Nonlinear forced vibration and resonance analysis of rotating stiffened FGM truncated conical shells in a thermal environment

Abstract

In this paper, a semi-analytical method is presented for nonlinear vibration analysis of rotating stiffened truncated conical shells with functionally graded materials (FGM) in the thermal environment subjected to harmonic excitation. Considering Coriolis acceleration and the centrifugal force, the governing equations of stiffened rotating FGM truncated conical shells are extracted utilizing the classical shell theory regarding the nonlinear von Karman relationships and the smeared stiffeners technique.
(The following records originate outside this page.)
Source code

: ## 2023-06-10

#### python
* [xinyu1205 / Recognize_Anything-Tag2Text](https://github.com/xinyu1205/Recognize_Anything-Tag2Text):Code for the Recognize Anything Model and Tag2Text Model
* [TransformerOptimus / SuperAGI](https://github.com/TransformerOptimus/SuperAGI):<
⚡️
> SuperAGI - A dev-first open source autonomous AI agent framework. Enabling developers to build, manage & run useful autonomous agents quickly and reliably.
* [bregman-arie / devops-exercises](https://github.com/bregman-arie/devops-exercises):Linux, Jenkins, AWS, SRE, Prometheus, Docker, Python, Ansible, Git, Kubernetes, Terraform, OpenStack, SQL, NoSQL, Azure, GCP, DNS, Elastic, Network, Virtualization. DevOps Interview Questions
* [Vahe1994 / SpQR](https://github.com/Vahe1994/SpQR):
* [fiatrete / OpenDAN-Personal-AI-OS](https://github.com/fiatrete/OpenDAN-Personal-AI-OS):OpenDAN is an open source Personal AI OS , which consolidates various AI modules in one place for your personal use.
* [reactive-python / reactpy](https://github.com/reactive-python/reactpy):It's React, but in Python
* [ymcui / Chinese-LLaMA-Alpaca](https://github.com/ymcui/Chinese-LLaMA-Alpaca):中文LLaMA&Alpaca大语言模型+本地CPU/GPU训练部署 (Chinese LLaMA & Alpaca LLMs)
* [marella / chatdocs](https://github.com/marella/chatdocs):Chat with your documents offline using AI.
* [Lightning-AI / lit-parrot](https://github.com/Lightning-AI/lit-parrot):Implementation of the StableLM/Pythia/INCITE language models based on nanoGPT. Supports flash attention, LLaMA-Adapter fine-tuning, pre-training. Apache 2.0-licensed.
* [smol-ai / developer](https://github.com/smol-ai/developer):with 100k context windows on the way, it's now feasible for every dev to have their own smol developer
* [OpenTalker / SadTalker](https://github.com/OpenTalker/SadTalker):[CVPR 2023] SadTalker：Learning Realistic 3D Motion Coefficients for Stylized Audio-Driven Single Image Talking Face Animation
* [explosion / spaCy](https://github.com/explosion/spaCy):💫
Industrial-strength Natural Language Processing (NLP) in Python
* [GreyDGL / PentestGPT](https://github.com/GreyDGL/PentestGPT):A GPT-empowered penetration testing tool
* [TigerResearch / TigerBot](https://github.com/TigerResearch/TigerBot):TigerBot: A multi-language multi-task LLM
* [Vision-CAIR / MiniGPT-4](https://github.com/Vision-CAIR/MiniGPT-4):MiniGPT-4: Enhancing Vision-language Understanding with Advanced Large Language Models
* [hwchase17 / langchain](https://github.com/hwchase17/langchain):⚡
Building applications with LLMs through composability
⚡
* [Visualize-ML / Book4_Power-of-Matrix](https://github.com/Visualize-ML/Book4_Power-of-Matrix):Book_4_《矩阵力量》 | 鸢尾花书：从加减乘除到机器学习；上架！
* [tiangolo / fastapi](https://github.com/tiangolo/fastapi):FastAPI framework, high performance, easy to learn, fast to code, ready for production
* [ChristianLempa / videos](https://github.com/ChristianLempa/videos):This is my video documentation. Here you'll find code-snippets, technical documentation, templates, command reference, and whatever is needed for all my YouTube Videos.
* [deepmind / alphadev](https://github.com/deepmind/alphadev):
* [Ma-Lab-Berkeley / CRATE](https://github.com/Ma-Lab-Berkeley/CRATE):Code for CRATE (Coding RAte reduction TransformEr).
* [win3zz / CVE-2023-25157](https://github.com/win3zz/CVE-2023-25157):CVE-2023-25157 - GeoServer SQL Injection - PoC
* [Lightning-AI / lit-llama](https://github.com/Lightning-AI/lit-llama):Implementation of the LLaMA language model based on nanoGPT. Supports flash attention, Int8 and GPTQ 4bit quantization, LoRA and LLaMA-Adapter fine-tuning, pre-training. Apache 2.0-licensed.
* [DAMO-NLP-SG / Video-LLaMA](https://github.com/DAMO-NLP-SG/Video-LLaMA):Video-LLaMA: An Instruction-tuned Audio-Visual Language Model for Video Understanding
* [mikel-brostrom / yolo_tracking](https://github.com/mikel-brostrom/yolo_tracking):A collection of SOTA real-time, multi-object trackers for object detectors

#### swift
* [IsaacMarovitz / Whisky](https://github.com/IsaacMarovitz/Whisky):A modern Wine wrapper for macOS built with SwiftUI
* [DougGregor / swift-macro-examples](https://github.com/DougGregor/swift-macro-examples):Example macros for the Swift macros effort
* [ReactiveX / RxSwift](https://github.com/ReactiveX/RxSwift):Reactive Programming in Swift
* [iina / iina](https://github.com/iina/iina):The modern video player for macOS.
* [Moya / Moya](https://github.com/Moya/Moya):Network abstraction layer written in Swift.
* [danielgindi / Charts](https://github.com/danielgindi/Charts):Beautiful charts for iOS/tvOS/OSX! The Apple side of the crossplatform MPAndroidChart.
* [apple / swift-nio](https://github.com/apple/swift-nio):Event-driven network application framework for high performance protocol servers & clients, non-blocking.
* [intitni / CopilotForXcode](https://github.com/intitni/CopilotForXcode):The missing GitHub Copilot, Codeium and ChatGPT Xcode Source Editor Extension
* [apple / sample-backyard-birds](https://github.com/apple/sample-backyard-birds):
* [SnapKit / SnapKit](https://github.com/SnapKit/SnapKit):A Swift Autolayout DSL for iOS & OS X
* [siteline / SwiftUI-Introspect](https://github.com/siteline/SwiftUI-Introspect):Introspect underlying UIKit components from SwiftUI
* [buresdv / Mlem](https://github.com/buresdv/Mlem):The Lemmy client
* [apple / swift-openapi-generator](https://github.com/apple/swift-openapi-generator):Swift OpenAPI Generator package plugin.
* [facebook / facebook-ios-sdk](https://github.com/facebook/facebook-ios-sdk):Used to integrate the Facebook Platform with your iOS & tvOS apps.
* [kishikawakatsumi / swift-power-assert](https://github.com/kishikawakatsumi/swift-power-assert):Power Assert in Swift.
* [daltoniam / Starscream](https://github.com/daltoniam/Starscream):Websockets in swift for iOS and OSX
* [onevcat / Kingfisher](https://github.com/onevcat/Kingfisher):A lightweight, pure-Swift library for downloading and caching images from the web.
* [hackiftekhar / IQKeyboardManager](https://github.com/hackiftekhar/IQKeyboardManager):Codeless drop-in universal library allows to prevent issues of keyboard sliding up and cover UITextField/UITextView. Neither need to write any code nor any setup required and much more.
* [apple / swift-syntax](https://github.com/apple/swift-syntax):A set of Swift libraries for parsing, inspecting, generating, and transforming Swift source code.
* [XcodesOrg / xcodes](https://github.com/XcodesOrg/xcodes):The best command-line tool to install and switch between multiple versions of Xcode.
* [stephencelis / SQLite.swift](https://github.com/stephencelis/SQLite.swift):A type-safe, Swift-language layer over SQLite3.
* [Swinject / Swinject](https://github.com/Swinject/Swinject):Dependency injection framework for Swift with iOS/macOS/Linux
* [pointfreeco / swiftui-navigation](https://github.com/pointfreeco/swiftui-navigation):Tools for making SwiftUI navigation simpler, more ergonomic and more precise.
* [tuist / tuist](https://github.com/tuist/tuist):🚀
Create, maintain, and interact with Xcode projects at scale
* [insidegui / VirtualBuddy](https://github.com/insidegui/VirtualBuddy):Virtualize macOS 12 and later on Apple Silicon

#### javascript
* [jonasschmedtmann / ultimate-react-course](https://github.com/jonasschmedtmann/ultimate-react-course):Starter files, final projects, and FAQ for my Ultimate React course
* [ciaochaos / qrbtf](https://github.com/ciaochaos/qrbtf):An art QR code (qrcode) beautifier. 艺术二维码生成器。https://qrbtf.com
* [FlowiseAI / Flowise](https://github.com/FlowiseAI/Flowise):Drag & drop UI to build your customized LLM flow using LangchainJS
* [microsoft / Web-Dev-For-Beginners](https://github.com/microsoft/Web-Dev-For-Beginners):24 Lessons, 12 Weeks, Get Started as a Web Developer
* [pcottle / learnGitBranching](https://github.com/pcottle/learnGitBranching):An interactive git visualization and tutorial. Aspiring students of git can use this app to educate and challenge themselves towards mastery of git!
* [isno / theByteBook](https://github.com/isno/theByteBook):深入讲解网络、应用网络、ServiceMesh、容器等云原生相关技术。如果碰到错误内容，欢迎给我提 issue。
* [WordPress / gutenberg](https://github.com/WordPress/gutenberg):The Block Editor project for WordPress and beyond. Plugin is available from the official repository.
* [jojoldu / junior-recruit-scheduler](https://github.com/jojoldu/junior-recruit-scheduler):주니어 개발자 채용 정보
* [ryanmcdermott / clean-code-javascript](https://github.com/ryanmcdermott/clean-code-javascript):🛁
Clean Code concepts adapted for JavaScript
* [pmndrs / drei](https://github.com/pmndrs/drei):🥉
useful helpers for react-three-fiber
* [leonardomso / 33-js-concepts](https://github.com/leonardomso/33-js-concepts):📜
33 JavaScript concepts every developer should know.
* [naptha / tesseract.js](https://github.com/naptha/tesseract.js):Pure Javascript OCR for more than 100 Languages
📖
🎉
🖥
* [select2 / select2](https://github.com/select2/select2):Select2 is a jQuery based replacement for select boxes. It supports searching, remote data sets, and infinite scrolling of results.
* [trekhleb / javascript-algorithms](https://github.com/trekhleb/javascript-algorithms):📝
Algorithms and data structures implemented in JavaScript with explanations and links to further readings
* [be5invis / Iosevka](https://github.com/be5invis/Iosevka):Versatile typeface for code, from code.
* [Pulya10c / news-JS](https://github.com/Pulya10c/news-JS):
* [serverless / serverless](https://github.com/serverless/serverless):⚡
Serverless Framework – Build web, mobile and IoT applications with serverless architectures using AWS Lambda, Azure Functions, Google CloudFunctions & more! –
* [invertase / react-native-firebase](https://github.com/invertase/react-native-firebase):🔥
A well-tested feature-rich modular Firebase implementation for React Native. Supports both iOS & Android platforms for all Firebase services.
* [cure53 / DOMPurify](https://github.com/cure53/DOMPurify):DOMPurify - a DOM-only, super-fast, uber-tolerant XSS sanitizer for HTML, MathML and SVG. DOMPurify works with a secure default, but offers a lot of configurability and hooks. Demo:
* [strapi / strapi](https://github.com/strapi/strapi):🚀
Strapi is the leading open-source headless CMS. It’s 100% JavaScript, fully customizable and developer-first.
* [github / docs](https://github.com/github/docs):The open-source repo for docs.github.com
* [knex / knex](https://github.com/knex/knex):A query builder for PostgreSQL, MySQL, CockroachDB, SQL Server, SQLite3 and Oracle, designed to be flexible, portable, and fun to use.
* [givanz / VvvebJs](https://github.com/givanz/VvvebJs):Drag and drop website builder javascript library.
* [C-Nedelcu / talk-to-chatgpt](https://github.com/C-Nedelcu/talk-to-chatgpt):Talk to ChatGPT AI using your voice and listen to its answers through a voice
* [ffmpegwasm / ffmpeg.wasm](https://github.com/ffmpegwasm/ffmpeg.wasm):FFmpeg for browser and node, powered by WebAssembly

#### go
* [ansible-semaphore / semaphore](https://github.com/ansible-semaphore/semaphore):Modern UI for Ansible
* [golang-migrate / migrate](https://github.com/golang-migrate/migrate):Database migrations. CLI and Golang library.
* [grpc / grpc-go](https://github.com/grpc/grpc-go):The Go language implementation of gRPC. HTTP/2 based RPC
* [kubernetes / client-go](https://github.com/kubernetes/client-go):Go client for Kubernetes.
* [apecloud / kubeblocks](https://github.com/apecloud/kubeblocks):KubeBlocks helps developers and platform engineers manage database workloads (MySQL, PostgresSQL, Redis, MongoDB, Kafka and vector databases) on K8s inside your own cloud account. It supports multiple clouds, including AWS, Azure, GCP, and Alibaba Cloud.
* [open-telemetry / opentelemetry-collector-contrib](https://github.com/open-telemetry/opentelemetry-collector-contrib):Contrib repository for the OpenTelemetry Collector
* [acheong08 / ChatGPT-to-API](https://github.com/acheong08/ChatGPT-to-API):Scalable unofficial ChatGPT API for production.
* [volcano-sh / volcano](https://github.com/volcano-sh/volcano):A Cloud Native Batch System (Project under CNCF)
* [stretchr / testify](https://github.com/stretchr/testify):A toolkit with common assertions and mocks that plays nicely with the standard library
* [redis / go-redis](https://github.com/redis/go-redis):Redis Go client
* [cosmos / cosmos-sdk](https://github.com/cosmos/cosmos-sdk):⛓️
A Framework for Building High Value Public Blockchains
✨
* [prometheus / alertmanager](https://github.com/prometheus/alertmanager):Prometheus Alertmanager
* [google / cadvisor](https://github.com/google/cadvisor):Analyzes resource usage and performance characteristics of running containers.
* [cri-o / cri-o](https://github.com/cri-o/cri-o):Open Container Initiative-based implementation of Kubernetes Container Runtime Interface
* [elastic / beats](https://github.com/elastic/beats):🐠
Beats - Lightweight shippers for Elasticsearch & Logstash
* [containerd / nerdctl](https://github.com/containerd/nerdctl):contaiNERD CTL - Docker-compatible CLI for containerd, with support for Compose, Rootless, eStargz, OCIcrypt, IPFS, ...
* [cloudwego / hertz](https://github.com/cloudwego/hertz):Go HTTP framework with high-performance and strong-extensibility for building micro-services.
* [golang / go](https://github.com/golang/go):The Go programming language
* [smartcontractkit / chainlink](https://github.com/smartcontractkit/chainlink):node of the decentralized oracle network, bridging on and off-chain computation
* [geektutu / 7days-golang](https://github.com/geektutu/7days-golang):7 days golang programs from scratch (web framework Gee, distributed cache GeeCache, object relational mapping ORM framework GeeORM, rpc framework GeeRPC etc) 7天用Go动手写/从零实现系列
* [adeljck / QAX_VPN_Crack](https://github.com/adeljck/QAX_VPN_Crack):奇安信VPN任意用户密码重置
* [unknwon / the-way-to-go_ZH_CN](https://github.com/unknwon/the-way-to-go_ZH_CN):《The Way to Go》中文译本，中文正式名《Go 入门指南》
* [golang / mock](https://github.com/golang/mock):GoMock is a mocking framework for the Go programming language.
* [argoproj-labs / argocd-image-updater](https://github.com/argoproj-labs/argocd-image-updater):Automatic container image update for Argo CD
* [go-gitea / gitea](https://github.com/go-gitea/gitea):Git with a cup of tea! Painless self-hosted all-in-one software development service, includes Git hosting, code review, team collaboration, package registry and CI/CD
The partial differential equations are discretized to a set of ordinary nonlinear equations by employing Galerkin’s approach. The condensation method is utilized to reduce the equations of motion into the transverse direction. For analyzing the nonlinear resonance behavior, we use the multiple scales method. According to this approach, the primary resonance of the nonlinear vibration of the stiffened rotating FGM truncated conical shells is examined. Besides, linear free vibration of the stiffened rotating shell is analyzed to investigate the natural circular frequency. Numerical results are studied to investigate the influence of shell rotating speed on the frequency response curve. Also, the effects of force amplitude, volume–fraction index, temperature changes, and different vertex angles on the frequency response curve are examined for various rotating speeds.